> _Source data_:
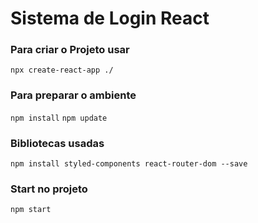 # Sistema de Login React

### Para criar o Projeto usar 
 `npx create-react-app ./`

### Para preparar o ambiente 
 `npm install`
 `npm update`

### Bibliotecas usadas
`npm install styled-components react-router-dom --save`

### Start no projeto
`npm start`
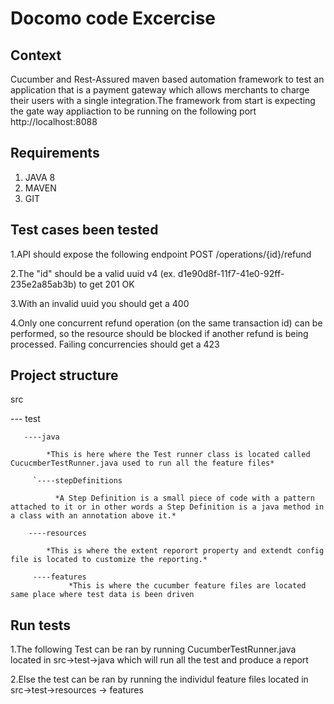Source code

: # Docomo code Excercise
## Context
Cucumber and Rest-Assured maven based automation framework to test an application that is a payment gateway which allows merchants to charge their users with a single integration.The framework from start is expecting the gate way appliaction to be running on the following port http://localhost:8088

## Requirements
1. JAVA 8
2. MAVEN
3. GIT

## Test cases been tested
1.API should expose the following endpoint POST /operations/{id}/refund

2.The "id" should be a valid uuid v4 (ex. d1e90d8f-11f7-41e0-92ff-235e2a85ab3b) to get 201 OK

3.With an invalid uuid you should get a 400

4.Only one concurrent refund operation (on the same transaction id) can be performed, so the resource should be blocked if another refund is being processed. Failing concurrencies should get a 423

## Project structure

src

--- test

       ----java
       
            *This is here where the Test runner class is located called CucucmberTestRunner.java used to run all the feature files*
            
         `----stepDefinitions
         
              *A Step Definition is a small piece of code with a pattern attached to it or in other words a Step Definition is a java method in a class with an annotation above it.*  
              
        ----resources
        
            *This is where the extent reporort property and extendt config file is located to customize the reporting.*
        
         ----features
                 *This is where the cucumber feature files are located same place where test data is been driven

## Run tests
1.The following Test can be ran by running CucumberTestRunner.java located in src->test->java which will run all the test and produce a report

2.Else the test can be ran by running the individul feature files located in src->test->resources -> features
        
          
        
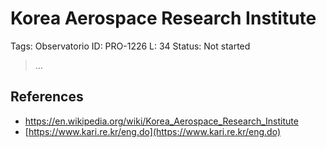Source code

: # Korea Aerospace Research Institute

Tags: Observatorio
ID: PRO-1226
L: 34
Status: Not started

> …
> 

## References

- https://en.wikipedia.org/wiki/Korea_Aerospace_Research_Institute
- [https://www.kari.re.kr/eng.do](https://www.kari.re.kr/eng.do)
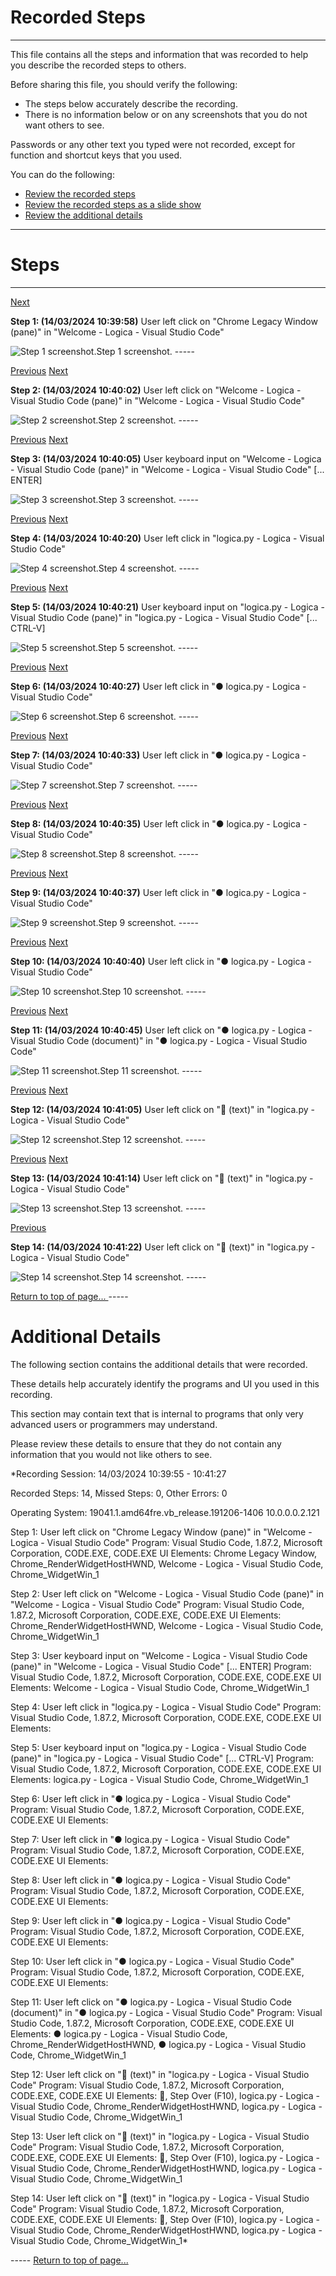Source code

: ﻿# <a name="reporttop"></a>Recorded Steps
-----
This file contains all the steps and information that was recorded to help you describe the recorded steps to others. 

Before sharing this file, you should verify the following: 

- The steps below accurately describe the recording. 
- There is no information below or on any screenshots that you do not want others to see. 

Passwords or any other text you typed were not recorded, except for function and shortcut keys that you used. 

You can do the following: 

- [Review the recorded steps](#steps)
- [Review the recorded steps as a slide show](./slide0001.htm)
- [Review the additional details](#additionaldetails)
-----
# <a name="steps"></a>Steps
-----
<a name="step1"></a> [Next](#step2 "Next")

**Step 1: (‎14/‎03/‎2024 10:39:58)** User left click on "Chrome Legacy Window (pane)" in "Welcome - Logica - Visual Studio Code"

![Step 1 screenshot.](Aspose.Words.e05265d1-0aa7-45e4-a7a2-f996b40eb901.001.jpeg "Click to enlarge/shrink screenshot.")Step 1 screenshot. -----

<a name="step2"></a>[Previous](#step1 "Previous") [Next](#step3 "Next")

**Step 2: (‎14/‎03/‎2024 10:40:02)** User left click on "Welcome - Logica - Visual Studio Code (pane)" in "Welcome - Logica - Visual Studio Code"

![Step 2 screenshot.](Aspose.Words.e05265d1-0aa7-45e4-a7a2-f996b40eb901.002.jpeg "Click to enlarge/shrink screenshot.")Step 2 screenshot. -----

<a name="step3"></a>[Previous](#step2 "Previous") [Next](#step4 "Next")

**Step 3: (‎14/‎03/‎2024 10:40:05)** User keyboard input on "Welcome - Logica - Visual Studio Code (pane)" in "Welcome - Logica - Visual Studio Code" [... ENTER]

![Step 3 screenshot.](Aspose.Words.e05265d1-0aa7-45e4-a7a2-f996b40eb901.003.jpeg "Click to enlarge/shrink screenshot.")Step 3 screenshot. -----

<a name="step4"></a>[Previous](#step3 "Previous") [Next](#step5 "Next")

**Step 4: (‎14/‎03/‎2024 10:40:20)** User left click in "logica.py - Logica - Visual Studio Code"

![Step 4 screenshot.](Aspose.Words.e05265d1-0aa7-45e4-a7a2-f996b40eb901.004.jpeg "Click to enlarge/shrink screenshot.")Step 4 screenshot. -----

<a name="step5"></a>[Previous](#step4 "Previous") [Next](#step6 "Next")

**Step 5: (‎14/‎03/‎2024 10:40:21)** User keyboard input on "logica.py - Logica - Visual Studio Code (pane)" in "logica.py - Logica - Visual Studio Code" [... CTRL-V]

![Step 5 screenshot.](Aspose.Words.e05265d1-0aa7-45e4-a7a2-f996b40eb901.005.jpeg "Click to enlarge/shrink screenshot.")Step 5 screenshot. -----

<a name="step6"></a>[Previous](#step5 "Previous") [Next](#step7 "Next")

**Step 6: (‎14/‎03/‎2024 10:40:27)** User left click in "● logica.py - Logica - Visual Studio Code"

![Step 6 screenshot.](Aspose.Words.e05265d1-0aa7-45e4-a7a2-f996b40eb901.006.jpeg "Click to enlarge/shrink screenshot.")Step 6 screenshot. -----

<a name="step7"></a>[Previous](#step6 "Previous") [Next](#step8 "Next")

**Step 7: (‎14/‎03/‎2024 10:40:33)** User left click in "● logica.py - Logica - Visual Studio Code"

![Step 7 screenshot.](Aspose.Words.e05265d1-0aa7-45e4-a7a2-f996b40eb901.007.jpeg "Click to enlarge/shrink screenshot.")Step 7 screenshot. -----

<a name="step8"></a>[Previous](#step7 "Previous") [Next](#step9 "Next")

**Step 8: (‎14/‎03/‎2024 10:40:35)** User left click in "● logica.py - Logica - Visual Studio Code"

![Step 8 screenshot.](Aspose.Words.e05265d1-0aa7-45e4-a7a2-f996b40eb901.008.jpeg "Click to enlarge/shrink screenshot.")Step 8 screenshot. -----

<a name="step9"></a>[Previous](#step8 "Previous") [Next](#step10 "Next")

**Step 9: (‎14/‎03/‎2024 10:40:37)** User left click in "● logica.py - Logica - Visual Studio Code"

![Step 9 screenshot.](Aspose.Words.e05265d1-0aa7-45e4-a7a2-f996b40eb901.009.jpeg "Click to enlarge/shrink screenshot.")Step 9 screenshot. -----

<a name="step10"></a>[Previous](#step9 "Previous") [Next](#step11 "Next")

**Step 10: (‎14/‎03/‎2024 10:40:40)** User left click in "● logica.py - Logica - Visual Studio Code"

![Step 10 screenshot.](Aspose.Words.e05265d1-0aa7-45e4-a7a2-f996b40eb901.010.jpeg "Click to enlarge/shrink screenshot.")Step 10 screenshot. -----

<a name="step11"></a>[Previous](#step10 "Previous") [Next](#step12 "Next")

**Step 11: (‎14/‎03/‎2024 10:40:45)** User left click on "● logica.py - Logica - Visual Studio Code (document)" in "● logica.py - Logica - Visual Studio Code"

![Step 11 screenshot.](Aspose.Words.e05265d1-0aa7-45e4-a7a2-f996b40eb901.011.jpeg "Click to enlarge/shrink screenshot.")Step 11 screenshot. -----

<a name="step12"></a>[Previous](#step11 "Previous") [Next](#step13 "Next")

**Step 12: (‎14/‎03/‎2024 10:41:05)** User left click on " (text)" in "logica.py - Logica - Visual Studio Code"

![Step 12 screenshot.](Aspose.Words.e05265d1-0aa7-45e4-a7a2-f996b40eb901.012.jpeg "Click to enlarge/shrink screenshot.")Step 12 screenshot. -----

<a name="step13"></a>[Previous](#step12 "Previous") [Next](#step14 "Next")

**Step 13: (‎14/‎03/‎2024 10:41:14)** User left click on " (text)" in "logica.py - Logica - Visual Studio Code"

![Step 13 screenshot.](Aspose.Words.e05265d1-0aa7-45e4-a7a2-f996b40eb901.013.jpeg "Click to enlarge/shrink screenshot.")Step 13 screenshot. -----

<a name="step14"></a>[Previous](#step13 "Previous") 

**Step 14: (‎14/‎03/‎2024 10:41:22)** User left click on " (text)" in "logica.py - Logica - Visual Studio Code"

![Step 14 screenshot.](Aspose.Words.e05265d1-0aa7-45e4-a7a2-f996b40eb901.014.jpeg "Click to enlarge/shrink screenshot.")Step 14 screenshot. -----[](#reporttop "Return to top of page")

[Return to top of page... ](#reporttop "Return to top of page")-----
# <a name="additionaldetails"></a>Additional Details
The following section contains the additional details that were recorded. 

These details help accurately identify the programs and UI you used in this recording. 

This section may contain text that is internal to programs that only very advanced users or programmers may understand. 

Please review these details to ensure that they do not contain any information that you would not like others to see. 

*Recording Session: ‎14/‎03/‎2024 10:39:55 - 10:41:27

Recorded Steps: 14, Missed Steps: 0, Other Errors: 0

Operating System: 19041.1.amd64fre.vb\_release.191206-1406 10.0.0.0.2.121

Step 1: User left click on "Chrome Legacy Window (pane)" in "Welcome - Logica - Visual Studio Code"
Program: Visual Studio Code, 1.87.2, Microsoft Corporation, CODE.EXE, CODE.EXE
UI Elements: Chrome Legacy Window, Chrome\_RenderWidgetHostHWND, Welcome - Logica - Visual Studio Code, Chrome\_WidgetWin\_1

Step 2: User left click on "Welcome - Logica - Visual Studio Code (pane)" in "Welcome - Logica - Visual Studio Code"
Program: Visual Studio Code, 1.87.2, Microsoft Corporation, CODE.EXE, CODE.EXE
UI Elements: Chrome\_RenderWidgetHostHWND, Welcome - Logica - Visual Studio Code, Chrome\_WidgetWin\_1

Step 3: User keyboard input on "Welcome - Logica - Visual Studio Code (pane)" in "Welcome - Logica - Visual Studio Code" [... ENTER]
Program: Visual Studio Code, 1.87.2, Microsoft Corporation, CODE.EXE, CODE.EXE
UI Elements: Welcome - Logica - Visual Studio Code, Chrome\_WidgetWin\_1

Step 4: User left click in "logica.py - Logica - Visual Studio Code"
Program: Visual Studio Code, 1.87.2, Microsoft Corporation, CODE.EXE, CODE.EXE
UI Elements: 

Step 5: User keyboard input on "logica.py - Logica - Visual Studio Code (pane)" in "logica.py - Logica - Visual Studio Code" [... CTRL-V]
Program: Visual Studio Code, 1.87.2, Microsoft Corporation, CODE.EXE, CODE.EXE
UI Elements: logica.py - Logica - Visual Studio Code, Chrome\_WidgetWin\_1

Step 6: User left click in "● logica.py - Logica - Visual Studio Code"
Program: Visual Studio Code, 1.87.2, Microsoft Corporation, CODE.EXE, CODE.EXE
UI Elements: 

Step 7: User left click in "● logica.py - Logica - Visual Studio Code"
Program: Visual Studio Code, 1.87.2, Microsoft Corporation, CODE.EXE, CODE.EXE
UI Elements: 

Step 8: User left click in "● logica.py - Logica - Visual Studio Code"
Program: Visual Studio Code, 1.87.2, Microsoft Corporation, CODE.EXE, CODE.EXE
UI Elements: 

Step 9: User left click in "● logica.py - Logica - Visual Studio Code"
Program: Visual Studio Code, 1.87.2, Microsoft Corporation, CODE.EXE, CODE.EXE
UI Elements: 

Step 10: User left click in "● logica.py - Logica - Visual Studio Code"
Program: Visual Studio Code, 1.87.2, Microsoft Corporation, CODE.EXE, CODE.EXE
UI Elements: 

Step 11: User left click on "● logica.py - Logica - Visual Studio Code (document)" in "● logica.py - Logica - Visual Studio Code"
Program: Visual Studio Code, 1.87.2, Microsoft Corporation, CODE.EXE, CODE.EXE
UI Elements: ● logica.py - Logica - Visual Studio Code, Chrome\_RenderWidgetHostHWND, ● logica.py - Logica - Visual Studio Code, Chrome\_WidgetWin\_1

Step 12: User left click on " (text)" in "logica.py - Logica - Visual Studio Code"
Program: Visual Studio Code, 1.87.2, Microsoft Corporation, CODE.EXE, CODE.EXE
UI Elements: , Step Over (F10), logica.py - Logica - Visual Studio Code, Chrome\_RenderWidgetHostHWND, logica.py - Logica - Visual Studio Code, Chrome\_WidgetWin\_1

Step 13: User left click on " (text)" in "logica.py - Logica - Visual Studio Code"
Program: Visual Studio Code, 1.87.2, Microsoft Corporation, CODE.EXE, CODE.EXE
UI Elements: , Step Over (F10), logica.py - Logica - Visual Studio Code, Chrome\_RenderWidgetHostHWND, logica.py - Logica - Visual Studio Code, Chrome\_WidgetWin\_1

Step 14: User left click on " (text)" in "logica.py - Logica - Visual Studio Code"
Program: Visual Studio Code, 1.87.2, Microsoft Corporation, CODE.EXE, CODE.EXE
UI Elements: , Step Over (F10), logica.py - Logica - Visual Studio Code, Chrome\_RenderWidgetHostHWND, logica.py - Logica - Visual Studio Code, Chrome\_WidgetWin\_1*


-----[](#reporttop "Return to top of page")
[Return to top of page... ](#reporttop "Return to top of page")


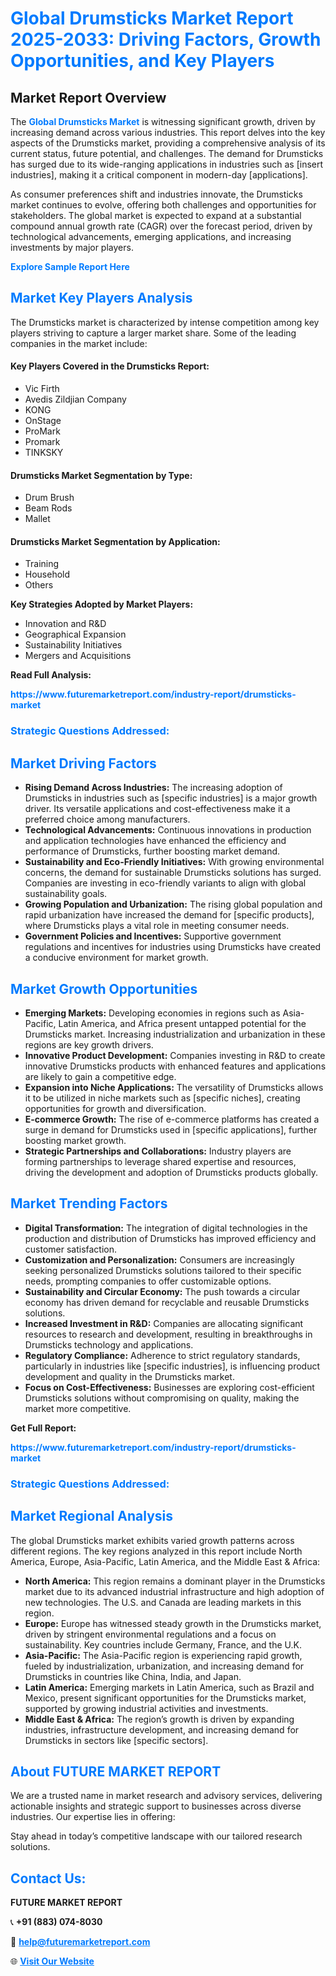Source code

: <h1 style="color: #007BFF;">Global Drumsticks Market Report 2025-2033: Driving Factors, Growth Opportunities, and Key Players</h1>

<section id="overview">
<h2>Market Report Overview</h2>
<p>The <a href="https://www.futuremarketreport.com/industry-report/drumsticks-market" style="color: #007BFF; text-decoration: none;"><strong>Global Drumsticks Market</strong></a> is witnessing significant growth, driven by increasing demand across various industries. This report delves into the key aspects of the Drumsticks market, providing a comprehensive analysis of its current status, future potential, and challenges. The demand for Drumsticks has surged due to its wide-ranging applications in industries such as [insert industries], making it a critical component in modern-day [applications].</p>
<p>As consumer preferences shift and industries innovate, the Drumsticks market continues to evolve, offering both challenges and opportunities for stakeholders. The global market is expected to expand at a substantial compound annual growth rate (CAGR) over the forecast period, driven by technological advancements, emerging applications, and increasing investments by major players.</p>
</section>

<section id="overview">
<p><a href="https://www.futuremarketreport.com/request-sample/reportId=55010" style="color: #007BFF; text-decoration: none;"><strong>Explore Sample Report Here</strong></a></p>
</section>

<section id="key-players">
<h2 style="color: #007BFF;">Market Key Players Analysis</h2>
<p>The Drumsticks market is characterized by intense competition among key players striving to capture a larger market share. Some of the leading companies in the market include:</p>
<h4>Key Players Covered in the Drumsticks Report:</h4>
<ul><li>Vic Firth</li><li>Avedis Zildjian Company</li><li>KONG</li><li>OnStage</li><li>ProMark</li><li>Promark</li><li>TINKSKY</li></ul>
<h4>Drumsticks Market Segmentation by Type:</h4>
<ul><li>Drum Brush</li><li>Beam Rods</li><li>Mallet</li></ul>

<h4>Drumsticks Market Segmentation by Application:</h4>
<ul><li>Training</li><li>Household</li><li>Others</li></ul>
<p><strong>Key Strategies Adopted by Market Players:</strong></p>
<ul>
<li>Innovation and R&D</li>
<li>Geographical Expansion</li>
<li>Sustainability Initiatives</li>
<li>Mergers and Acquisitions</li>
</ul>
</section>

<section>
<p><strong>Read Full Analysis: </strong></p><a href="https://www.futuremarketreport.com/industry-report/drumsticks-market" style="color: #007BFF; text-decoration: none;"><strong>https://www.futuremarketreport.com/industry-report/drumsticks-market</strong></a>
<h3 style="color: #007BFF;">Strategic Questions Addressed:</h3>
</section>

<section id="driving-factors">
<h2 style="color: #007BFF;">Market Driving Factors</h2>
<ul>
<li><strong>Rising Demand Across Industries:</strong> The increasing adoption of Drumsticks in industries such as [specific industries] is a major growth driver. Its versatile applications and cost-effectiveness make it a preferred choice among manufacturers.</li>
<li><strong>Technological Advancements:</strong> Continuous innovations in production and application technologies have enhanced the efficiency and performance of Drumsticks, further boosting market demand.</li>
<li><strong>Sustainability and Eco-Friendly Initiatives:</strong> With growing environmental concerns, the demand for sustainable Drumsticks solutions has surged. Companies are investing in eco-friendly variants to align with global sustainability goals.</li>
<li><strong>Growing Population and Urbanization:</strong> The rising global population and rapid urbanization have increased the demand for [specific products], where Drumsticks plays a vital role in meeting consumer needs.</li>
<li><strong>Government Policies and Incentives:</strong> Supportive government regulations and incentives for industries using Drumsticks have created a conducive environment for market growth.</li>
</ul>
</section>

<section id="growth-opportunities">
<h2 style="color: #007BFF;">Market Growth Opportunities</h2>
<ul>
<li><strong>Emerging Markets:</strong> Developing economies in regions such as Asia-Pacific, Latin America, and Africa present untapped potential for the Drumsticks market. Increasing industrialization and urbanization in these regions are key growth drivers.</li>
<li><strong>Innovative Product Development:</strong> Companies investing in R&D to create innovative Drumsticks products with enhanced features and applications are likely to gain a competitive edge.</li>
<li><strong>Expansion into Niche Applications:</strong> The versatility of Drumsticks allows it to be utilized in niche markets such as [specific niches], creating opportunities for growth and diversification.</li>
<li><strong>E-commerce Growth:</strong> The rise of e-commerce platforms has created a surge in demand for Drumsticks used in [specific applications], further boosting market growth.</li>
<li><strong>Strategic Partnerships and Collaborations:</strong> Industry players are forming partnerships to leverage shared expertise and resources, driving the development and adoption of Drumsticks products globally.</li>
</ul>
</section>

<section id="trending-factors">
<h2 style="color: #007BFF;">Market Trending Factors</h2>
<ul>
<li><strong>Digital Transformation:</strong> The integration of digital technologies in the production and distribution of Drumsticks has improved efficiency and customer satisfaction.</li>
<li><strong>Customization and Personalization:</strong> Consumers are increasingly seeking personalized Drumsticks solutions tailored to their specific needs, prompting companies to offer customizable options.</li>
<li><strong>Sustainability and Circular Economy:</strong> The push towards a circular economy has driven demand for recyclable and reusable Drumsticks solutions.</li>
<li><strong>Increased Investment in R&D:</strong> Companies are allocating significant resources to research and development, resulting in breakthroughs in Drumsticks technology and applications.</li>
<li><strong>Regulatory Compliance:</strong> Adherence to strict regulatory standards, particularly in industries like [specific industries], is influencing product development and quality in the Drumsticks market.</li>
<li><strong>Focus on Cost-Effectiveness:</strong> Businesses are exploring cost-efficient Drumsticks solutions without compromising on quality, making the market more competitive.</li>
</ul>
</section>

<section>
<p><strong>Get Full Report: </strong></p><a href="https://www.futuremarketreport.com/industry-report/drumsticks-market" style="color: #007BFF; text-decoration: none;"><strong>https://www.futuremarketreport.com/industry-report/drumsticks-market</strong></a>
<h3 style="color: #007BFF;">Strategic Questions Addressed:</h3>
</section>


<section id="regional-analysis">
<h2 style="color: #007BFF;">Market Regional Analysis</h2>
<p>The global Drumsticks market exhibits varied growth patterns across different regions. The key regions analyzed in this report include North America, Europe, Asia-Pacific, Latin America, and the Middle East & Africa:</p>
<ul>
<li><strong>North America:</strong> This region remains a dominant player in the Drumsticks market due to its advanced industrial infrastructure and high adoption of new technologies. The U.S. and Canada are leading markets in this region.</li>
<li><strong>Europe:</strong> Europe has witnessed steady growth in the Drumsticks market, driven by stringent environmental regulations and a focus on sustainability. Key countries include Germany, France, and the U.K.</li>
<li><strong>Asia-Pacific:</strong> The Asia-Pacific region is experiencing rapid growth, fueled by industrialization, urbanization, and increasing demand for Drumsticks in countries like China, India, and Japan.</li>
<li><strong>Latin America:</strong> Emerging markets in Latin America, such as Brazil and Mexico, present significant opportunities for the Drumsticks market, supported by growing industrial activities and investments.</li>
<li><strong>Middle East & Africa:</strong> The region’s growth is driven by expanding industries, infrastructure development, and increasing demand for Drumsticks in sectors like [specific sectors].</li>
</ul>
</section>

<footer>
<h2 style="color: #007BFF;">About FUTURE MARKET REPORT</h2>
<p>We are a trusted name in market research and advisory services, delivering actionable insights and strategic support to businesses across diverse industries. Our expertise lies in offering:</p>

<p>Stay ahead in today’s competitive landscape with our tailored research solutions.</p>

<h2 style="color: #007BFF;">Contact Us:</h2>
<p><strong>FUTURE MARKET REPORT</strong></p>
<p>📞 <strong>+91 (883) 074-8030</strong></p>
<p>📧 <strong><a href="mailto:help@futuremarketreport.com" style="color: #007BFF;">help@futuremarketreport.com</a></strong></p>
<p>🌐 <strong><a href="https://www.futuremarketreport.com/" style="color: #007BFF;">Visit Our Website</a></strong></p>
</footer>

> _Your assignment_: Using the material above, copy every line in which the string "features" occurs.

> _Solution_:
         ----features
2.Else the test can be ran by running the individul feature files located in src->test->resources -> features
<li><strong>Innovative Product Development:</strong> Companies investing in R&D to create innovative Drumsticks products with enhanced features and applications are likely to gain a competitive edge.</li>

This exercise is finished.